What the exercise asks:
For each entry below, write an exact copy and leave out the images.

Source texts of formatted documents:
★ ★ ★ ★ ★

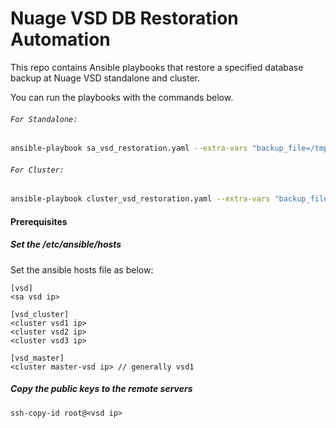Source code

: # Nuage VSD DB Restoration Automation 

This repo contains Ansible playbooks that restore a specified database backup at Nuage VSD standalone and cluster.

You can run the playbooks with the commands below.

###### `For Standalone:`

```sh
ansible-playbook sa_vsd_restoration.yaml --extra-vars "backup_file=/tmp/backup/mydatabase-240229060529.tar.gz"
```
###### `For Cluster:`    
```sh
ansible-playbook cluster_vsd_restoration.yaml --extra-vars "backup_file=/tmp/backup/mydatabase-240301080020.tar.gz"
```

#### Prerequisites

##### Set the /etc/ansible/hosts


Set the ansible hosts file as below:
```
[vsd]
<sa vsd ip>

[vsd_cluster]
<cluster vsd1 ip>
<cluster vsd2 ip>
<cluster vsd3 ip>

[vsd_master]
<cluster master-vsd ip> // generally vsd1
```

##### Copy the public keys to the remote servers
```
ssh-copy-id root@<vsd ip>
```

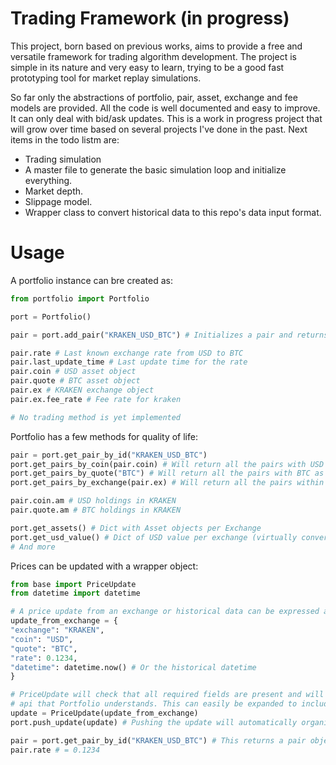 # Trading Framework (in progress)

This project, born based on previous works, aims to provide a free and versatile framework for trading algorithm development. The project is simple in its nature and very easy to learn, trying to be a good fast prototyping tool for market replay simulations.

So far only the abstractions of portfolio, pair, asset, exchange and fee models are provided. All the code is well documented and easy to improve. It can only deal with bid/ask updates. This is a work in progress project that will grow over time based on several projects I've done in the past. Next items in the todo listm are:

  - Trading simulation
  - A master file to generate the basic simulation loop and initialize everything.
  - Market depth.
  - Slippage model.
  - Wrapper class to convert historical data to this repo's data input format.

# Usage

A portfolio instance can bre created as:

```python
from portfolio import Portfolio

port = Portfolio()

pair = port.add_pair("KRAKEN_USD_BTC") # Initializes a pair and returns it

pair.rate # Last known exchange rate from USD to BTC
pair.last_update_time # Last update time for the rate
pair.coin # USD asset object
pair.quote # BTC asset object
pair.ex # KRAKEN exchange object
pair.ex.fee_rate # Fee rate for kraken

# No trading method is yet implemented
```

Portfolio has a few methods for quality of life:

```python
pair = port.get_pair_by_id("KRAKEN_USD_BTC")
port.get_pairs_by_coin(pair.coin) # Will return all the pairs with USD as coin
port.get_pairs_by_quote("BTC") # Will return all the pairs with BTC as quote
port.get_pairs_by_exchange(pair.ex) # Will return all the pairs within KRAKEN exchange

pair.coin.am # USD holdings in KRAKEN
pair.quote.am # BTC holdings in KRAKEN

port.get_assets() # Dict with Asset objects per Exchange
port.get_usd_value() # Dict of USD value per exchange (virtually converting all holdings to USD)
# And more
```


Prices can be updated with a wrapper object:

```python
from base import PriceUpdate
from datetime import datetime

# A price update from an exchange or historical data can be expressed as
update_from_exchange = {
"exchange": "KRAKEN",
"coin": "USD",
"quote": "BTC",
"rate": 0.1234,
"datetime": datetime.now() # Or the historical datetime
}

# PriceUpdate will check that all required fields are present and will provide a wrapper
# api that Portfolio understands. This can easily be expanded to include market depth imformation and more
update = PriceUpdate(update_from_exchange)
port.push_update(update) # Pushing the update will automatically organize everything

pair = port.get_pair_by_id("KRAKEN_USD_BTC") # This returns a pair object that can match the string
pair.rate # = 0.1234

```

★ ★ ★ ★ ★

Finished task:
Source code

: # Nuage VSD DB Restoration Automation 

This repo contains Ansible playbooks that restore a specified database backup at Nuage VSD standalone and cluster.

You can run the playbooks with the commands below.

###### `For Standalone:`

```sh
ansible-playbook sa_vsd_restoration.yaml --extra-vars "backup_file=/tmp/backup/mydatabase-240229060529.tar.gz"
```
###### `For Cluster:`    
```sh
ansible-playbook cluster_vsd_restoration.yaml --extra-vars "backup_file=/tmp/backup/mydatabase-240301080020.tar.gz"
```

#### Prerequisites

##### Set the /etc/ansible/hosts


Set the ansible hosts file as below:
```
[vsd]
<sa vsd ip>

[vsd_cluster]
<cluster vsd1 ip>
<cluster vsd2 ip>
<cluster vsd3 ip>

[vsd_master]
<cluster master-vsd ip> // generally vsd1
```

##### Copy the public keys to the remote servers
```
ssh-copy-id root@<vsd ip>
```

 # Trading Framework (in progress)

This project, born based on previous works, aims to provide a free and versatile framework for trading algorithm development. The project is simple in its nature and very easy to learn, trying to be a good fast prototyping tool for market replay simulations.

So far only the abstractions of portfolio, pair, asset, exchange and fee models are provided. All the code is well documented and easy to improve. It can only deal with bid/ask updates. This is a work in progress project that will grow over time based on several projects I've done in the past. Next items in the todo listm are:

  - Trading simulation
  - A master file to generate the basic simulation loop and initialize everything.
  - Market depth.
  - Slippage model.
  - Wrapper class to convert historical data to this repo's data input format.

# Usage

A portfolio instance can bre created as:

```python
from portfolio import Portfolio

port = Portfolio()

pair = port.add_pair("KRAKEN_USD_BTC") # Initializes a pair and returns it

pair.rate # Last known exchange rate from USD to BTC
pair.last_update_time # Last update time for the rate
pair.coin # USD asset object
pair.quote # BTC asset object
pair.ex # KRAKEN exchange object
pair.ex.fee_rate # Fee rate for kraken

# No trading method is yet implemented
```

Portfolio has a few methods for quality of life:

```python
pair = port.get_pair_by_id("KRAKEN_USD_BTC")
port.get_pairs_by_coin(pair.coin) # Will return all the pairs with USD as coin
port.get_pairs_by_quote("BTC") # Will return all the pairs with BTC as quote
port.get_pairs_by_exchange(pair.ex) # Will return all the pairs within KRAKEN exchange

pair.coin.am # USD holdings in KRAKEN
pair.quote.am # BTC holdings in KRAKEN

port.get_assets() # Dict with Asset objects per Exchange
port.get_usd_value() # Dict of USD value per exchange (virtually converting all holdings to USD)
# And more
```


Prices can be updated with a wrapper object:

```python
from base import PriceUpdate
from datetime import datetime

# A price update from an exchange or historical data can be expressed as
update_from_exchange = {
"exchange": "KRAKEN",
"coin": "USD",
"quote": "BTC",
"rate": 0.1234,
"datetime": datetime.now() # Or the historical datetime
}

# PriceUpdate will check that all required fields are present and will provide a wrapper
# api that Portfolio understands. This can easily be expanded to include market depth imformation and more
update = PriceUpdate(update_from_exchange)
port.push_update(update) # Pushing the update will automatically organize everything

pair = port.get_pair_by_id("KRAKEN_USD_BTC") # This returns a pair object that can match the string
pair.rate # = 0.1234

```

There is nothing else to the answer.